Steven Manford notes that mannequins, principle to the composition of this Rayograph and its variants, played an important role in Man Ray's work from the early 1920s into the final decade of his life, appearing in photographs, Rayographs, paintings, drawings, and editions.  His famous image of a seated mannequin posed between a sphere and cone appeared in the June 1926 issue of the journal La Revolution Surréaliste, and was reproduced again as the cover illustration for the slim catalogue accompanying Man Ray's 1962 photographic retrospective at the Paris National Library.  In addition to their appearance in the group of Rayographs of which the present image is part, mannequins appear in two other later Rayographs made in the 1930s (cf. de l'Ecotais 246), which, unlike the present group, possess a narrative aspect (one mannequin pursuing the other).  Later in life, Man Ray would return once again to working with mannequins with his portfolio Resurrection of the Mannequins (1966), and the reissue of his earlier, risqué, mannequin tableaux, Mr. and Mrs. Woodman (1970).  The present Rayograph, with its ambiguous juxtaposition of two figures seen against—and through—a field of translucent black-and-white bands, resists the application of an obvious narrative.  Instead, it possesses that enigmatic Surreality of which Man Ray was a master.    

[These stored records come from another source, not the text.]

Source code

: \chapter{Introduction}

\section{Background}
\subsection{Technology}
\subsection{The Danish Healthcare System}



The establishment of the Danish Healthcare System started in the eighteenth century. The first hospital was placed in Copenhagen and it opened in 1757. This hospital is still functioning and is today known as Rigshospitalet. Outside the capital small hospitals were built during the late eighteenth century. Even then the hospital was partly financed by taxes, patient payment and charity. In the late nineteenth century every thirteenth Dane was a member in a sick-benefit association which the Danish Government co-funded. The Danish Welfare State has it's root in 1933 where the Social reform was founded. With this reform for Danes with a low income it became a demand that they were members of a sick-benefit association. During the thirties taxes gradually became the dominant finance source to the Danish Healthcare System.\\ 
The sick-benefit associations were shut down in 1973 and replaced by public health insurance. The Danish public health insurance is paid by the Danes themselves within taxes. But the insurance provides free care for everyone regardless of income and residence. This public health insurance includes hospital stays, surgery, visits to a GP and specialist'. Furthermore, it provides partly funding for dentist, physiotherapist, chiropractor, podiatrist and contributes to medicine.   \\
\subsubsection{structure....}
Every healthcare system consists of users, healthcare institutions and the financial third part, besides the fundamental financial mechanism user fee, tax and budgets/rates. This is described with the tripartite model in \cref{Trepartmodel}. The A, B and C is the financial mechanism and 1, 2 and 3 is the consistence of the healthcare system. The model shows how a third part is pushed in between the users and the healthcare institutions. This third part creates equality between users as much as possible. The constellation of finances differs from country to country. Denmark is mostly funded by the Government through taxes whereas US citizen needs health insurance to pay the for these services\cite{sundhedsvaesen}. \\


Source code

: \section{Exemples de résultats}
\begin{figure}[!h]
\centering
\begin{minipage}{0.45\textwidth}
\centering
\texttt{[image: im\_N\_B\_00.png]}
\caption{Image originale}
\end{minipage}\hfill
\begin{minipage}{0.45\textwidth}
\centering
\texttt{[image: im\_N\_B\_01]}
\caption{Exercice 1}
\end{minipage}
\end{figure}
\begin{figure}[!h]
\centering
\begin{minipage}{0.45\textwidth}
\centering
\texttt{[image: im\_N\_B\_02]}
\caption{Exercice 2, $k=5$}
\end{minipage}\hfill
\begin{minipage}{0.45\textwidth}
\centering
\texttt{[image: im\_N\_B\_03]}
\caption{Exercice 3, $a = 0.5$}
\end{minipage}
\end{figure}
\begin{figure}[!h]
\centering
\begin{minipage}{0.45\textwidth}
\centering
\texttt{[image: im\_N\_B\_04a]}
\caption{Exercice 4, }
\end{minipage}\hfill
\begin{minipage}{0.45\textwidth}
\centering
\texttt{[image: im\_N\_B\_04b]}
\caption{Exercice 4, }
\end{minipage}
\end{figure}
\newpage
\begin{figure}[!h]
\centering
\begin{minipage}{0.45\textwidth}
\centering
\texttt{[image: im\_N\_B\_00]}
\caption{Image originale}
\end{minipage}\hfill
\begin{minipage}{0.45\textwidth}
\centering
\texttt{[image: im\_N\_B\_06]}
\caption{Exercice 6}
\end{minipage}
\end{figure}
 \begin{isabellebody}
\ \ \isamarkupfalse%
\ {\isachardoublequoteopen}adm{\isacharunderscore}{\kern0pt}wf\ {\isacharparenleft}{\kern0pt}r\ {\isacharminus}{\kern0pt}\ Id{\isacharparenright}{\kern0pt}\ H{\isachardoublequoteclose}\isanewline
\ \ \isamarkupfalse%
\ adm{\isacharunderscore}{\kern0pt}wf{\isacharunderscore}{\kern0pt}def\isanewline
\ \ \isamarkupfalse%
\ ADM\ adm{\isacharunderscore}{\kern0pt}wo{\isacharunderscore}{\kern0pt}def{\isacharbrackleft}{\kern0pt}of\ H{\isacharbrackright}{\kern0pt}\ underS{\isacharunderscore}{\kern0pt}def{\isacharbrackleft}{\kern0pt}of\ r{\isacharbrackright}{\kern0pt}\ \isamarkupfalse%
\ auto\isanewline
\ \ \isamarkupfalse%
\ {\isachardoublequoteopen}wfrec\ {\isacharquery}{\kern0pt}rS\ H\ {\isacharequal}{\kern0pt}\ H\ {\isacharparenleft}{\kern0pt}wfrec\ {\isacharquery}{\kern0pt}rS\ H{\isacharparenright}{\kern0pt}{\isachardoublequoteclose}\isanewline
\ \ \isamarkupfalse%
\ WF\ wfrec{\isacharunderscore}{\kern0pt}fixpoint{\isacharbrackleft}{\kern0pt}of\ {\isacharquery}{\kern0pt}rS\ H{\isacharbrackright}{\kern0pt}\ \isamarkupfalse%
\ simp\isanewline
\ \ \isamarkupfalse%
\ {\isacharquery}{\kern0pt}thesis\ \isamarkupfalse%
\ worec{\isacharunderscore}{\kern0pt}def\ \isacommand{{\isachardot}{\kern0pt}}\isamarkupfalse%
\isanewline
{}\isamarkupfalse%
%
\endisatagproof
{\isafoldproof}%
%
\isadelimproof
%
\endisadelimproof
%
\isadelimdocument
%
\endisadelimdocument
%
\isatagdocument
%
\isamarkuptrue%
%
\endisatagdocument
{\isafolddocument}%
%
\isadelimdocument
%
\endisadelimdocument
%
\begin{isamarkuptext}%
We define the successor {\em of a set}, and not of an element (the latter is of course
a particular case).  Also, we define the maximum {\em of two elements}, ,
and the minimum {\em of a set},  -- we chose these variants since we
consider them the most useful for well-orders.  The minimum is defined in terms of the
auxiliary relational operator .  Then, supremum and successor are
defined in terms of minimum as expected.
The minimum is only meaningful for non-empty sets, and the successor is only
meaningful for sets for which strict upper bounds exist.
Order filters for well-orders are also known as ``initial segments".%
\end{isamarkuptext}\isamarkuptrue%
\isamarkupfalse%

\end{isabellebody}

While it is unlikely that Man Ray created this Rayograph with the intention of executing a design for a tapestry, his plan to do so was clear by the following decade, when it was illustrated in XXe siècle over the caption 'Projet Pour Une Tapisserie.'  Man Ray's detailed technical instructions, written on the mount of the present photograph, may well have served as instructions to the printer making the enlargement in the following lot.  The two-panel enlargement would have served as a guide to the artisans making this (presumably unrealized) tapestry.  For more information, please see the notes accompanying Lot 124). 

One other interesting aspect of the Rayograph's 1938 appearance in XXe siècle is the heading under which it is reproduced: 'La Dernière Photo de Man Ray' (the last photograph of Man Ray).  The dating of the image to the mid-1920s, and the fact of Man Ray's significant photographic output post-1938, controverts the variant definitions of dernière as either 'the most recent' or 'final.'  Manford speculates that this heading may be indicative of Man Ray's state of mind at the time, and of his changing attitude toward photography.  After the lukewarm response to his 1934 monograph, Photographs by Man Ray, 1920 Paris 1934, the photographer turned his attention to contract work for the magazine Harper's Bazaar.  This accounted for the bulk of his professional work in the latter part of the decade, and from the fall of 1936 through the spring of 1938 Man Ray published a remarkable 75 photographs in Bazaar's pages.  His last photograph for the magazine was published in February of 1938, shortly before the XXe siècle item appeared.  In this sense, the Rayaograph was his 'final' photograph.  This self-imposed moratorium was broken two years later, with the new body of photographs Man Ray began for Bazaar beginning in March 1940.  

This work will appear in the forthcoming Catalogue Raisonné of the Rayographs being prepared by Man Ray research scholar Steven Manford, to whom we give thanks for the detailed information set forth here.